The Object-Oriented Development Process

The object-oriented (OO) approach to design and programming, which was introduced in the 1980s, represents a major paradigm shift in software development. This approach will continue to have a major effect in software for many years . Different from traditional programming, which separates data and control, object-oriented programming is based on objects, each of which is a set of defined data and a set of operations ( methods ) that can be performed on that data. Like the paradigm of structural design and functional decomposition, the object-oriented approach has become a major cornerstone of software engineering. In the early days of OO technology deployment (from late 1980s to mid 1990s), much of the OO literature concerned analysis and design methods; there was little information about OO development processes.

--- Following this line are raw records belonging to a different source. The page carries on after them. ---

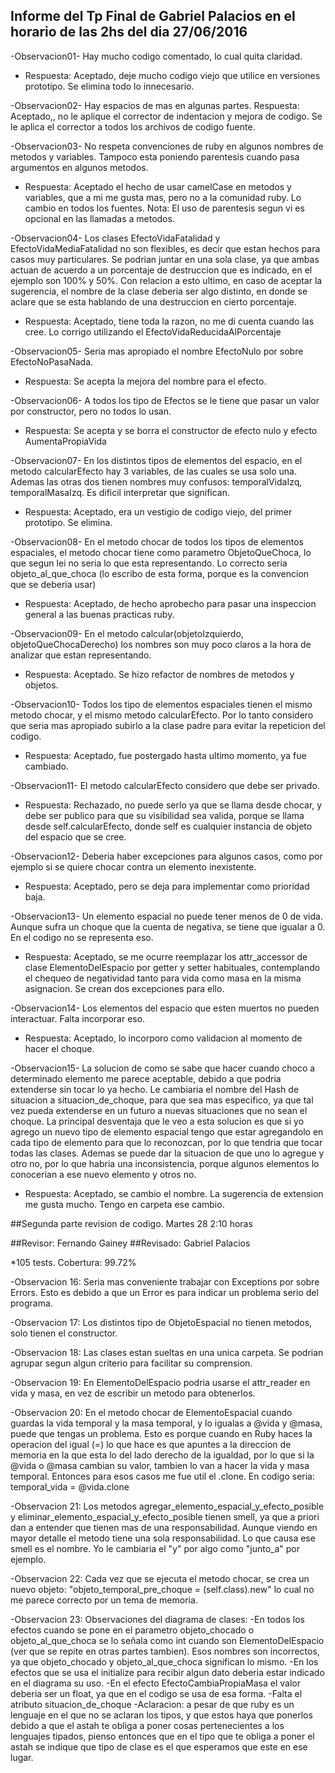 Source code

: Informe del Tp Final de Gabriel Palacios en el horario de las 2hs del dia 27/06/2016
-------------------------------------------------------------------------------------

-Observacion01- Hay mucho codigo comentado, lo cual quita claridad.
* Respuesta: Aceptado, deje mucho codigo viejo que utilice en versiones prototipo. Se elimina todo lo innecesario.

-Observacion02- Hay espacios de mas en algunas partes.
Respuesta: Aceptado,, no le aplique el corrector de indentacion y mejora de codigo. Se le aplica el corrector a todos los archivos de codigo fuente.

-Observacion03- No respeta convenciones de ruby en algunos nombres de metodos y variables. Tampoco esta poniendo parentesis cuando pasa argumentos en algunos metodos. 
* Respuesta: Aceptado el hecho de usar camelCase en metodos y variables, que a mi me gusta mas, pero no a la comunidad ruby. Lo cambio en todos los fuentes.
Nota: El uso de parentesis segun vi es opcional en las llamadas a metodos.

-Observacion04- Los clases EfectoVidaFatalidad y EfectoVidaMediaFatalidad no son flexibles, es decir que estan hechos para casos muy particulares. 
Se podrian juntar en una sola clase, ya que ambas actuan de acuerdo a un porcentaje de destruccion que es indicado, en el ejemplo son 100% y 50%. 
Con relacion a esto ultimo, en caso de aceptar la sugerencia, el nombre de la clase deberia ser algo distinto, en donde se aclare que se esta
hablando de una destruccion en cierto porcentaje.
* Respuesta: Aceptado, tiene toda la razon, no me di cuenta cuando las cree. Lo corrigo utilizando el EfectoVidaReducidaAlPorcentaje

-Observacion05- Seria mas apropiado el nombre EfectoNulo por sobre EfectoNoPasaNada.
* Respuesta: Se acepta la mejora del nombre para el efecto.

-Observacion06- A todos los tipo de Efectos se le tiene que pasar un valor por constructor, pero no todos lo usan.
* Respuesta: Se acepta y se borra el constructor de efecto nulo y efecto AumentaPropiaVida

-Observacion07- En los distintos tipos de elementos del espacio, en el metodo calcularEfecto hay 3 variables, de las cuales se usa solo una. 
Ademas las otras dos tienen nombres muy confusos: temporalVidaIzq, temporalMasaIzq. Es dificil interpretar que significan.
* Respuesta: Aceptado, era un vestigio de codigo viejo, del primer prototipo. Se elimina.

-Observacion08- En el metodo chocar de todos los tipos de elementos espaciales, el metodo chocar tiene como parametro ObjetoQueChoca, 
lo que segun lei no seria lo que esta representando. Lo correcto seria objeto_al_que_choca (lo escribo de esta forma, porque es la convencion que se deberia usar)  
* Respuesta: Aceptado, de hecho aprobecho para pasar una inspeccion general a las buenas practicas ruby.

-Observacion09- En el metodo calcular(objetoIzquierdo, objetoQueChocaDerecho) los nombres son muy poco claros a la hora de analizar que estan representando.
* Respuesta: Aceptado. Se hizo refactor de nombres de metodos y objetos.

-Observacion10- Todos los tipo de elementos espaciales tienen el mismo metodo chocar, y el mismo metodo calcularEfecto. Por lo tanto considero que seria mas 
apropiado subirlo a la clase padre para evitar la repeticion del codigo.
* Respuesta: Aceptado, fue postergado hasta ultimo momento, ya fue cambiado.

-Observacion11- El metodo calcularEfecto considero que debe ser privado.
* Respuesta: Rechazado, no puede serlo ya que se llama desde chocar, y debe ser publico para que su visibilidad sea valida, porque se llama desde self.calcularEfecto, donde self es cualquier instancia de objeto del espacio que se cree.

-Observacion12- Deberia haber excepciones para algunos casos, como por ejemplo si se quiere chocar contra un elemento inexistente.
* Respuesta: Aceptado, pero se deja para implementar como prioridad baja.

-Observacion13- Un elemento espacial no puede tener menos de 0 de vida. Aunque sufra un choque que la cuenta de negativa, se tiene que igualar a 0. 
En el codigo no se representa eso.
* Respuesta: Aceptado, se me ocurre reemplazar los attr_accessor de clase ElementoDelEspacio por getter y setter habituales, contemplando el chequeo de negatividad tanto para vida como masa en la misma asignacion. Se crean dos excepciones para ello.

-Observacion14- Los elementos del espacio que esten muertos no pueden interactuar. Falta incorporar eso.
* Respuesta: Aceptado, lo incorporo como validacion al momento de hacer el choque. 

-Observacion15- La solucion de como se sabe que hacer cuando choco a determinado elemento me parece aceptable, debido a que podria extenderse sin tocar lo ya hecho.
Le cambiaria el nombre del Hash de situacion a situacion_de_choque, para que sea mas especifico, ya que tal vez pueda extenderse en un futuro a 
nuevas situaciones que no sean el choque.
La principal desventaja que le veo a esta solucion es que si yo agrego un nuevo tipo de elemento espacial tengo que estar agregandolo en 
cada tipo de elemento para que lo reconozcan, por lo que tendria que tocar todas las clases. Ademas se puede dar la situacion de que uno lo
agregue y otro no, por lo que habria una inconsistencia, porque algunos elementos lo conocerian a ese nuevo elemento y otros no.
* Respuesta: Aceptado, se cambio el nombre. La sugerencia de extension me gusta mucho.
Tengo en carpeta ese cambio.

##Segunda parte revision de codigo. Martes 28 2:10 horas

##Revisor: Fernando Gainey
##Revisado: Gabriel Palacios

*105 tests. Cobertura: 99.72%

-Observacion 16: Seria mas conveniente trabajar con Exceptions por sobre Errors. Esto es debido a que un Error es para indicar un problema serio del programa.

-Observacion 17: Los distintos tipo de ObjetoEspacial no tienen metodos, solo tienen el constructor.

-Observacion 18: Las clases estan sueltas en una unica carpeta. Se podrian agrupar segun algun criterio para facilitar su comprension.

-Observacion 19: En ElementoDelEspacio podria usarse el attr_reader en vida y masa, en vez de escribir un metodo para obtenerlos.

-Observacion 20: En el metodo chocar de ElementoEspacial cuando guardas la vida temporal y la masa temporal, y lo igualas a @vida y @masa, puede que tengas un problema. Esto es porque cuando en Ruby haces la operacion del igual (=) lo que hace es que apuntes a la direccion de memoria en la que esta lo del lado derecho de la igualdad, por lo que si la @vida o @masa cambian su valor, tambien lo van a hacer la vida y masa temporal. Entonces para esos casos me fue util el .clone. En codigo seria: temporal_vida = @vida.clone

-Observacion 21: Los metodos agregar_elemento_espacial_y_efecto_posible y eliminar_elemento_espacial_y_efecto_posible tienen smell, ya que a priori dan a entender que tienen mas de una responsabilidad. Aunque viendo en mayor detalle el metodo tiene una sola responsabilidad. Lo que causa ese smell es el nombre. Yo le cambiaria el "y" por algo como "junto_a" por ejemplo.

-Observacion 22: Cada vez que se ejecuta el metodo chocar, se crea un nuevo objeto: "objeto_temporal_pre_choque = (self.class).new" lo cual no me parece correcto por un tema de memoria.

-Observacion 23: Observaciones del diagrama de clases:
		-En todos los efectos cuando se pone en el parametro objeto_chocado o objeto_al_que_choca se lo señala como int cuando son 			ElementoDelEspacio (ver que se repite en otras partes tambien). Esos nombres son incorrectos, ya que objeto_chocado y 			objeto_al_que_choca significan lo mismo.
		-En los efectos que se usa el initialize para recibir algun dato deberia estar indicado en el diagrama su uso.
		-En el efecto EfectoCambiaPropiaMasa el valor deberia ser un float, ya que en el codigo se usa de esa forma. 
		-Falta el atributo situacion_de_choque
		-Aclaracion: a pesar de que ruby es un lenguaje en el que no se aclaran los tipos, y que estos haya que ponerlos debido a que 			el astah te obliga a poner cosas pertenecientes a los lenguajes tipados, pienso entonces que en el tipo que te obliga a poner 			el astah se indique que tipo de clase es el que esperamos que este en ese lugar.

In recent years the object-oriented technology has been widely accepted and object-oriented development is now so pervasive that there is no longer a question of its viability.

Branson and Herness (1992) proposed an OO development process for large-scale projects that centers on an eight-step methodology supported by a mechanism for tracking, a series of inspections, a set of technologies, and rules for prototyping and testing.

The eight-step process is divided into three logical phases:

  1. The analysis phase focuses on obtaining and representing customers' requirements in a concise manner, to visualize an essential system that represents the users' requirements regardless of which implementation platform (hardware or software environment) is developed.
  2. The design phase involves modifying the essential system so that it can be implemented on a given set of hardware and software. Essential classes and incarnation classes are combined and refined into the evolving class hierarchy. The objectives of class synthesis are to optimize reuse and to create reusable classes.
  3. The implementation phase takes the defined classes to completion.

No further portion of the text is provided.